Odfjell is one of the big four traditional parcel chemical tanker operators together with Stolt Nielsen, JO Tankers and Tokyo Marine. Odfjell controls 17.8% of the global core chemical market. They have an integrated logistical system with tank storage, large chemical tanker fleet and sizeable contract book with end users. They are expanding their tank storage business to complement their ME partnership with NCC for Middle East refinery exports to the Far East.

Odfjell is a mature chemical parcel operator with the largest share of the world market of any peer operator. They are well positioned to weather the financial meltdown and current shipping market slowdown. In recent boom years, they expanded moderately their fleet without taking on excessive leverage.  They relied on time-chartered tonnage to fill excess demand. Their large contract book protects them on the downside.

The drop in cargo volume and nominations has caused bottom line damage. EBITDA first half 2009 for their parcel chemical tankers was US$ 49 million, compared to US$ 101 million in the same period 2008. Operating result (EBIT) was a loss of US$ 9 million first half 2009, compared to a gain of US$ 47 million in 2008. Compared to their peers in dry cargo, tankers and container; they are sharing the pain of the downturn, but their situation is comparatively more manageable.

Odfjell is focussing on building up their partnership with their Saudi-Arabian partner National Chemical Carriers (NCC) in the Middle East. In the first quarter the entered into an agreement with NCC to bare-boat charter three 37 000 stainless steel parcel tankers for ten years with purchase options. The three ships are NCC Jubail (1996), NCC Mekka (1995) and NCC Riyad (1995). Furthermore, Odfjell entered into three to six year time charters for three ships that earlier were owned by NCC. These ships are Bow Baha (24 728 dwt/1988), Bow Asir (23 001 dwt/1982) and Bow Arar (23 002 dwt/1982).

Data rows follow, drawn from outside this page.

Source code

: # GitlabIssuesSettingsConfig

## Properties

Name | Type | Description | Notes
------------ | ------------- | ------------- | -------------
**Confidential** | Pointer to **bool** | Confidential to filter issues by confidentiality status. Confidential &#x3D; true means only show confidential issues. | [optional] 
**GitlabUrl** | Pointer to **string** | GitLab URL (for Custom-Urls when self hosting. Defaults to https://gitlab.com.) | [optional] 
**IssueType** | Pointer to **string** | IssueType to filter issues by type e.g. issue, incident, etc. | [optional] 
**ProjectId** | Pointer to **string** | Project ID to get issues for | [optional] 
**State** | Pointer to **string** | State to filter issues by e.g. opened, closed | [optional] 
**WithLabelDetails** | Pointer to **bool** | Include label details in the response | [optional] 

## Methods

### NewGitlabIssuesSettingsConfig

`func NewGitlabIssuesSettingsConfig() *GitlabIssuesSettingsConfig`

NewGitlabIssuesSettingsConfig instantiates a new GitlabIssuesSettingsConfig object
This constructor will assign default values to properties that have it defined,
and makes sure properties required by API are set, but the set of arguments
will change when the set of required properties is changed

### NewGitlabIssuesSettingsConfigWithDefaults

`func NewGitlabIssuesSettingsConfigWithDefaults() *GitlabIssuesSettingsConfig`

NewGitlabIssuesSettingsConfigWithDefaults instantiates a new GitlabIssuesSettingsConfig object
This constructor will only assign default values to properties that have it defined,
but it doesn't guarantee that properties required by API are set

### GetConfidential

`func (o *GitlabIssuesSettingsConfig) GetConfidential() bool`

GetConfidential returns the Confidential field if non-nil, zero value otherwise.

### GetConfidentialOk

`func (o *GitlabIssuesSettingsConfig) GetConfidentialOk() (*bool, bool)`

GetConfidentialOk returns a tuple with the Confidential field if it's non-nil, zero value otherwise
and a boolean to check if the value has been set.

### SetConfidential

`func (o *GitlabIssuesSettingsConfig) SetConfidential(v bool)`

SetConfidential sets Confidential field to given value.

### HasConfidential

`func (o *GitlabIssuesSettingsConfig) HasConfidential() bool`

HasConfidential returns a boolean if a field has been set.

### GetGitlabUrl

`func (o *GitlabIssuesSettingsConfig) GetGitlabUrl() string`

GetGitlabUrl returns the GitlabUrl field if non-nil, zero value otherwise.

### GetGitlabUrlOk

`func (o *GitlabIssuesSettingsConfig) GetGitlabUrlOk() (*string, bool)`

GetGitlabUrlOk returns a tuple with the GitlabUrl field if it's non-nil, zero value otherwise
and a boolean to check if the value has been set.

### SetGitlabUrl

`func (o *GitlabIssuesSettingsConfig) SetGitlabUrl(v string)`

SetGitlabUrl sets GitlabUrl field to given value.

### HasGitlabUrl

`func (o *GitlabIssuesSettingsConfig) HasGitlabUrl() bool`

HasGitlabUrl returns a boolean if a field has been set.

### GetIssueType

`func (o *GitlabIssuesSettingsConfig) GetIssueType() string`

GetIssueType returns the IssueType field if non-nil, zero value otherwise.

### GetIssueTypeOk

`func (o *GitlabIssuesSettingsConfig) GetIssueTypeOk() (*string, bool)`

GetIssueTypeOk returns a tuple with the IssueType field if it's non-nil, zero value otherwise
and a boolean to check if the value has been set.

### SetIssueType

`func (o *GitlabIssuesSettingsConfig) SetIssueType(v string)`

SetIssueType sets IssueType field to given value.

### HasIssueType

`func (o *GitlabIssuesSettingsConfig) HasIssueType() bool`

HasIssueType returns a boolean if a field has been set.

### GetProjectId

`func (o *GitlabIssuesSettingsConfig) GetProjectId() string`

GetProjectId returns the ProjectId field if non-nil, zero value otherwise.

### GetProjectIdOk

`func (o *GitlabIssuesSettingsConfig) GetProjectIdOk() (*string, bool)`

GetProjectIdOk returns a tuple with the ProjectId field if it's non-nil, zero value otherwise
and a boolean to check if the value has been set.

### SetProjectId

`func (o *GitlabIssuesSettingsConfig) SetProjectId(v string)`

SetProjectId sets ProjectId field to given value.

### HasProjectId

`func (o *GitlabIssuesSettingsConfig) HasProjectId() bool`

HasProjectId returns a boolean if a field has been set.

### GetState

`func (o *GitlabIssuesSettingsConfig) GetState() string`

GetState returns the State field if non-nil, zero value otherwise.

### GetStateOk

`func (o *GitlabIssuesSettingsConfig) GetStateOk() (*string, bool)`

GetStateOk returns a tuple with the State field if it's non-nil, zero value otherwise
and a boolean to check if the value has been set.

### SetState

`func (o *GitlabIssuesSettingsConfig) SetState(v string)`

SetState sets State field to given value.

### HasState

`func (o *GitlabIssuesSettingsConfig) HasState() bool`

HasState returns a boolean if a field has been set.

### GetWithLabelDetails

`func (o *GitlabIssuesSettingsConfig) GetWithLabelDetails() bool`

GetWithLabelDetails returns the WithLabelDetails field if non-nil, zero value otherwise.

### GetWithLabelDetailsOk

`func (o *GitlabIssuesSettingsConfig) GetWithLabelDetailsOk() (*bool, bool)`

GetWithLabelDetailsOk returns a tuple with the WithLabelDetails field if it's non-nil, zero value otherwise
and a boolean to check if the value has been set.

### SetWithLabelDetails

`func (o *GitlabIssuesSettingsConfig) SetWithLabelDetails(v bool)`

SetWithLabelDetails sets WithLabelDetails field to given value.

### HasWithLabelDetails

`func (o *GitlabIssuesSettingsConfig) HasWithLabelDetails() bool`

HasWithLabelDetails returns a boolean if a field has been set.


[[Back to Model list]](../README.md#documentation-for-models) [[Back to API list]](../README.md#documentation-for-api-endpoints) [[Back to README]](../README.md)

In June 2009 Odfjell SE signed a new 50/50 joint venture agreement with NCC to establish a company in Dubai, to be named NCC-Odfjell, to commercially operate our respective fleets of coated (IMO 2/3) chemical tankers of 40 000 dwt and above, in a joint pool for trading in the chemicals, vegetable oils and clean petroleum products markets on a world-wide basis, with emphasis on the growing production and export of the Middle East region. The new company will start operations early next year with 15 vessels and a total dwt capacity of nearly 660.000 tons, which is planned to grow to 31 vessels and total dwt of nearly 1.4 millions tons over the next three years.

Stolt is competing with Odfjell in their partnership with Gulf Navigation where they have ordered a series of Dwt 44.000 coated chemical tankers from Korea, but Gulf is a much weaker partner in providing local commercial business than NCC.  Stolt has recently refused to take delivery of one of these units due late performance.

The Odfjell expansion in its Singapore tank terminals is to facilitate the Far East export business that they expect to develop from the Middle East refinery projects coming on on line. In this context, it is not surprising that senior debt financing for the tank terminal project was easily forthcoming.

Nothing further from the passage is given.